Language maintenance
Projects relating to language maintenance are listed below. Links to further information are given where available. Please note that links to external sites open in a new window.
ASEDA
Researcher: Kazuko Obata
ASEDA stands for the Aboriginal Studies Electronic Data Archives. ASEDA holds computer-based (digital) materials including dictionaries, grammars, teaching materials, and represents about 300 languages. ASEDA offers a free service of secure storage, maintenance, and distribution of electronic texts relating to these languages.
The Archive is available to language community members and to researchers in the field of Aboriginal and Torres Strait Islander Studies. Availability of items is subject to depositors' access conditions.
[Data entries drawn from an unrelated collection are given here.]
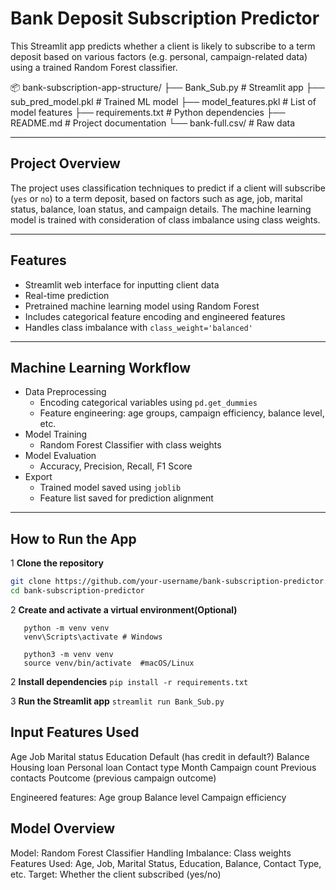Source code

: # Bank Deposit Subscription Predictor

This Streamlit app predicts whether a client is likely to subscribe to a term deposit based on various factors (e.g. personal, campaign-related data) using a trained Random Forest classifier.

📦 bank-subscription-app-structure/
├── Bank_Sub.py                 # Streamlit app
├── sub_pred_model.pkl          # Trained ML model
├── model_features.pkl          # List of model features
├── requirements.txt            # Python dependencies
├── README.md                   # Project documentation
└── bank-full.csv/              # Raw data

---

## Project Overview

The project uses classification techniques to predict if a client will subscribe (`yes` or `no`) to a term deposit, based on factors such as age, job, marital status, balance, loan status, and campaign details. 
The machine learning model is trained with consideration of class imbalance using class weights.

---

## Features

- Streamlit web interface for inputting client data
- Real-time prediction
- Pretrained machine learning model using Random Forest
- Includes categorical feature encoding and engineered features
- Handles class imbalance with `class_weight='balanced'`

---

## Machine Learning Workflow

- Data Preprocessing
  - Encoding categorical variables using `pd.get_dummies`
  - Feature engineering: age groups, campaign efficiency, balance level, etc.
- Model Training
  - Random Forest Classifier with class weights
- Model Evaluation
  - Accuracy, Precision, Recall, F1 Score
- Export
  - Trained model saved using `joblib`
  - Feature list saved for prediction alignment

---

## How to Run the App

1 **Clone the repository**  
   ```bash
   git clone https://github.com/your-username/bank-subscription-predictor.git
   cd bank-subscription-predictor
   ```
2 **Create and activate a virtual environment(Optional)**
   ```
      python -m venv venv
      venv\Scripts\activate # Windows
     
      python3 -m venv venv
      source venv/bin/activate  #macOS/Linux
   ```

 2 **Install dependencies**
  ```pip install -r requirements.txt ```

 3 **Run the Streamlit app**
  ```streamlit run Bank_Sub.py```


## Input Features Used

  Age
  Job
  Marital status
  Education
  Default (has credit in default?)
  Balance
  Housing loan
  Personal loan
  Contact type
  Month
  Campaign count
  Previous contacts
  Poutcome (previous campaign outcome)

  Engineered features:
    Age group
    Balance level
    Campaign efficiency


## Model Overview
  Model: Random Forest Classifier
  Handling Imbalance: Class weights
  Features Used:
    Age, Job, Marital Status, Education, Balance, Contact Type, etc.
 Target: Whether the client subscribed (yes/no)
Aboriginal Child Language Acquisition Project
Researcher: Patrick McConvell
An ARC project with University Of Melbourne and University of Sydney 2004-7, involving four indigeous communities in Central Australia with four Ph.D students and Indigenous research assistants. The aim is to see how children are learning languages in a sitiation where there are several languages spoken and the traditional languages are endangered.
AUSTKIN Kinship Mapping
Researcher: Patrick McConvell
Web mapping of kinship terms and systems and social features on Australian base maps. In partnership with Laurent Dousset of the Centre for the documentation of Oceania, Paris. Linked to another project 'Australian Society in the last 10,000 years'
Austlang
Researchers: Patrick McConvell and Kazuko Obata
AUSTLANG is a web-based Indigenous languages database. It assembles information about indigenous languages from a number of different sources such as Norman Tindale’s Catalogue of Australian Aboriginal Tribes, OZBIB: A linguistic bibliography of Aboriginal Australia and the Torres Strait Islands, the AIATSIS library’s catalogue, and various surveys/research papers on Indigenous languages. It provides easy access to comprehensive information about each Indigenous language to language project workers, researchers, and anyone interested in Australian Indigenous languages.
EthnoER Ethnographic E-Research
Researcher: Patrick McConvell
A one-year ARC special initiative project with a number of Australian and overseas partners developing web tools for video and audio annotation of indigenous cultural materials (stories, conversation, music) for distributed use by different repositories.
Loanword Typology Project
Researcher: Patrick McConvell
Gurindji. Max-Planck Institute for Evolutionary Anthropology, Leipzig.
With a team looking at languages around the world, this project is investigating which words have been borrowed into Gurindji language of the Victoria River District from which sources and when.
Victoria River District Languages and Cultures Documentation project of DoBeS
Researcher: Patrick McConvell
Victoria River District Languages and Cultures Documentation project 2005-8 of DoBeS, the Documentation of Endangered Languages project funded by the Volkswagen Foundation, focussing on five engangered languages both Pama-Nyungan and non-Pama-Nyungan, and associated indigenous knowledge. On the website linked to above, it is listed as Jaminjung.)